O ESTADÃO - 07/07
O êxito de uma travessia, em águas revoltas e insidiosas, é alcançar a outra margem, sem grandes perdas.
Não se pode cobrar, portanto, do governo interino de Temer grandes ousadias, como reclama o mercado. Afinal, ele tem de gerir a mais calamitosa herança governamental de que se tem notícia na história brasileira. Tem de enfrentar uma ardilosa guerrilha política, os caprichos de parlamentares viciados em práticas pouco virtuosas e um processo de impeachment, excessivamente formalista. A ansiedade por medidas, que demonstrem a disposição de enfrentar o dramático déficit fiscal, desconsidera as restrições de natureza política.
Os reajustes de servidores públicos, já aprovados na Câmara e os que ainda não integram os projetos de lei – como os dos funcionários da Receita Federal –, constituem compromissos que, conquanto não tenham valor jurídico, devem ser honrados, porque foi empenhada a palavra do Estado. Esse entendimento não autoriza concluir que a celebração desses acordos, tal como ocorre entre empresas e sindicatos, deva ser a forma de negociar reajustes de vencimentos de servidores. A rigor, representa um flagrante menosprezo ao papel constitucional do Congresso e às regras de responsabilidade fiscal.
O legado maldito inclui também os imprevisíveis “esqueletos” financeiros, constituídos principalmente pela necessidade de aporte financeiro às estatais, e a caótica situação dos Estados e municípios, fruto da imprevidência fiscal e da recessão econômica.
O Rio de Janeiro, sede da Olimpíada, é o exemplo mais visível da situação falimentar da grande maioria das entidades subnacionais. A expansão descontrolada das despesas de custeio, em parte sustentada pelas instáveis receitas dos royalties, e a liberalidade na concessão de incentivos fiscais inconstitucionais converteram o Rio em uma espécie de Grécia do Sul, em que os aposentados não recebem vencimentos e a polícia recepciona os turistas com um “bem-vindo ao inferno”, ao mesmo tempo que houve o sucateamento da saúde pública e a instituição do império do crime pelos marginais.

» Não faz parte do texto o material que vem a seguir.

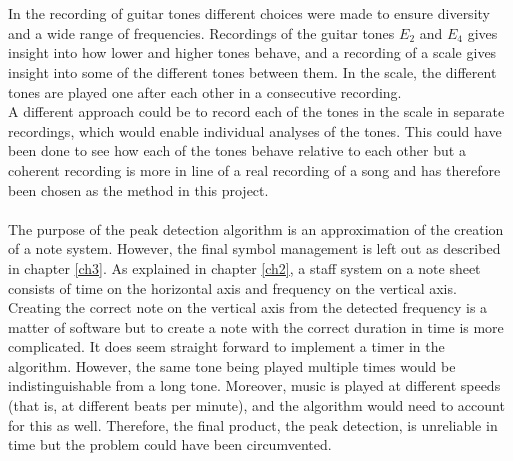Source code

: \\ \\
In the recording of guitar tones different choices were made to ensure diversity and a wide range of frequencies.
Recordings of the guitar tones $E_2$ and $E_4$ gives insight into how lower and higher tones behave, and a recording of a scale gives insight into some of the different tones between them. In the scale, the different tones are played one after each other in a consecutive recording. \\
A different approach could be to record each of the tones in the scale in separate recordings, which would enable individual analyses of the tones. This could have been done to see how each of the tones behave relative to each other but a coherent recording is more in line of a real recording of a song and has therefore been chosen as the method in this project.
\\ \\
The purpose of the peak detection algorithm is an approximation  of the creation of a note system. However, the final symbol management is left out as described in chapter \ref{ch3}. As explained in chapter \ref{ch2}, a staff system on a note sheet consists of time on the horizontal axis and frequency on the vertical axis. Creating the correct note on the vertical axis from the detected frequency is a matter of software but to create a note with the correct duration in time is more complicated. It does seem straight forward to implement a timer in the algorithm. However, the same tone being played multiple times would be indistinguishable from a long tone. Moreover, music is played at different speeds (that is, at different beats per minute), and the algorithm would need to account for this as well. Therefore, the final product, the peak detection, is unreliable in time but the problem could have been circumvented.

Todos os especialistas sabem que não haverá equilíbrio fiscal sem uma profunda reforma da Previdência Social. Seu custeio responde praticamente por todo déficit fiscal. Essa imprescindível reforma, contudo, requer um tempo de maturação incompatível com a travessia.

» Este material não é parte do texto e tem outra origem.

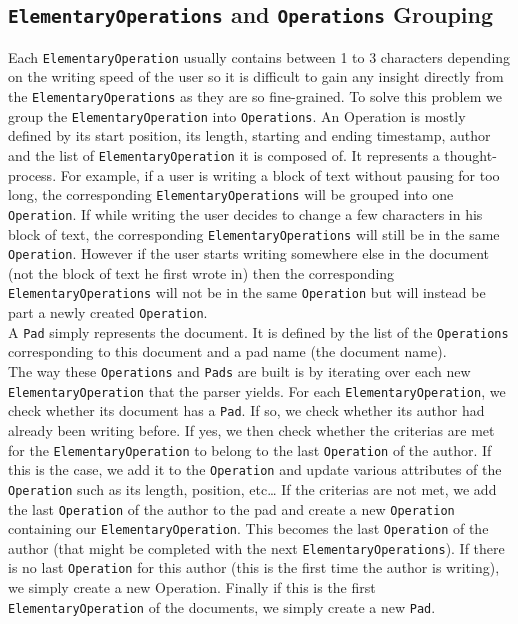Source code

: \documentclass[a4, twocolumn, 12pt]{article}
\begin{document}
\subsection{\texttt{ElementaryOperations} and \texttt{Operations} Grouping}
Each \texttt{ElementaryOperation} usually contains between 1 to 3 characters depending on the writing speed of the user so it is difficult to gain any insight directly from the \texttt{ElementaryOperations} as they are so fine-grained. To solve this problem we group the \texttt{ElementaryOperation} into \texttt{Operations}. An Operation is mostly defined by its start position, its length, starting and ending timestamp, author and the list of \texttt{ElementaryOperation} it is composed of. It represents a thought-process. For example, if a user is writing a block of text without pausing for too long, the corresponding \texttt{ElementaryOperations} will be grouped into one \texttt{Operation}. If while writing the user decides to change a few characters in his block of text, the corresponding \texttt{ElementaryOperations} will still be in the same \texttt{Operation}. However if the user starts writing somewhere else in the document (not the block of text he first wrote in) then the corresponding \texttt{ElementaryOperations} will not be in the same \texttt{Operation} but will instead be part a newly created \texttt{Operation}.\\
A \texttt{Pad} simply represents the document. It is defined by the list of the \texttt{Operations} corresponding to this document and a pad name (the document name).\\
The way these \texttt{Operations} and \texttt{Pads} are built is by iterating over each new \texttt{ElementaryOperation} that the parser yields. For each \texttt{ElementaryOperation}, we check whether its document has a \texttt{Pad}. If so, we check whether its author had already been writing before. If yes, we then check whether the criterias are met for the \texttt{ElementaryOperation} to belong to the last \texttt{Operation} of the author. If this is the case, we add it to the \texttt{Operation} and update various attributes of the \texttt{Operation} such as its length, position, etc… If the criterias are not met, we add the last \texttt{Operation} of the author to the pad and create a new \texttt{Operation} containing our \texttt{ElementaryOperation}. This becomes the last \texttt{Operation} of the author (that might be completed with the next \texttt{ElementaryOperations}). If there is no last \texttt{Operation} for this author (this is the first time the author is writing), we simply create a new Operation. Finally if this is the first \texttt{ElementaryOperation} of the documents, we simply create a new \texttt{Pad}.\\
\end{document}
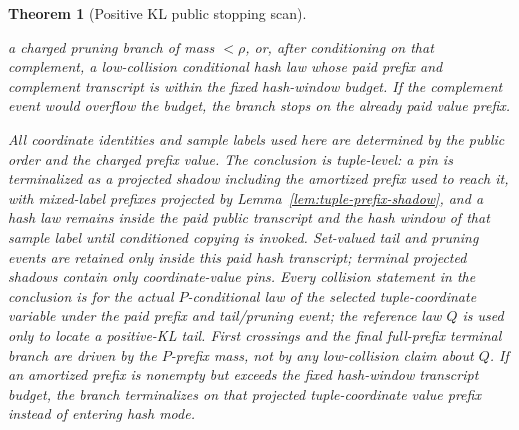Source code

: \documentclass[11pt]{article}
\newtheorem{theorem}{Theorem}[section]
\begin{document}
\begin{theorem}[Positive KL public stopping scan]
\begin{enumerate}[label=\textup{(\arabic*)}]
  a charged pruning branch of mass $<\rho$, or, after conditioning on that
  complement, a low-collision conditional hash law whose paid prefix and
  complement transcript is within the fixed hash-window budget.  If the
  complement event would overflow the budget, the branch stops on the already
  paid value prefix.
  \end{enumerate}
All coordinate identities and sample labels used here are determined by the
public order and the charged prefix value.  The conclusion is tuple-level: a
pin is terminalized as a projected shadow including the amortized prefix used
to reach it, with mixed-label prefixes projected by
Lemma~\ref{lem:tuple-prefix-shadow}, and a hash law remains inside the paid
public transcript and the hash window of that sample label until conditioned
  copying is invoked.  Set-valued tail and pruning events are retained only
  inside this paid hash transcript; terminal projected shadows contain only
  coordinate-value pins.  Every
collision statement in the conclusion is for the actual
$P$-conditional law of the selected tuple-coordinate variable under the paid
prefix and tail/pruning event; the reference law $Q$ is used only to locate a
positive-KL tail.  First crossings and the final full-prefix terminal branch are
driven by the $P$-prefix mass, not by any low-collision claim about $Q$.
If an amortized prefix is nonempty but
  exceeds the fixed hash-window transcript budget, the branch terminalizes on
  that projected tuple-coordinate value prefix instead of entering hash mode.
\end{theorem}
\end{document}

A prudência para reconhecer os fatos consumados e postergar as reformas politicamente mais sensíveis não significa abdicar de iniciativas que possam sinalizar um novo rumo. Em menos de dois meses da interinidade, logrou-se a aprovação da Lei das Estatais, que pretende evitar o indevido uso político daquelas entidades. Afora isso, o bom encaminhamento da DRU, da Lei de Qualidade Fiscal e da renegociação da dívida com os Estados, ainda que pendentes de aprovação pelo Congresso, constituem avanços em favor do equilíbrio e da governança fiscal.
A PEC de limitação dos gastos públicos, por ora, deve ser entendida apenas como uma intenção. Ela é claudicante, ao preservar erros apontados em artigo anterior (A travessia e seus desafios, 2/6). Deveria, além disso, alinhar medidas preventivas para deter o crescimento das despesas e não anunciar improdutivas penas pelo descumprimento desse objetivo. Insisto na revisão da malsinada lei de regularização de ativos irregulares no exterior.
De igual forma, é imprescindível conferir liquidez à montanha de recursos represada na dívida ativa e no contencioso administrativo. Uma boa pista seria construir outra regra para o ágio, cuidando de recuperar receitas, cujo destino será o longo caminho do debate constitucional.
Rever os incentivos fiscais pode ser uma boa oportunidade para rediscutir a matéria e detectar prováveis focos de corrupção. Um mau presságio é a pretensão de legalizar os jogos de azar, uma das mais elaboradas formas de lavar dinheiro, promover o crime e estimular o transtorno do jogo, onerando desnecessariamente os combalidos serviços de saúde.
*Consultor tributário, foi secretário da Receita Federal (1995-2002)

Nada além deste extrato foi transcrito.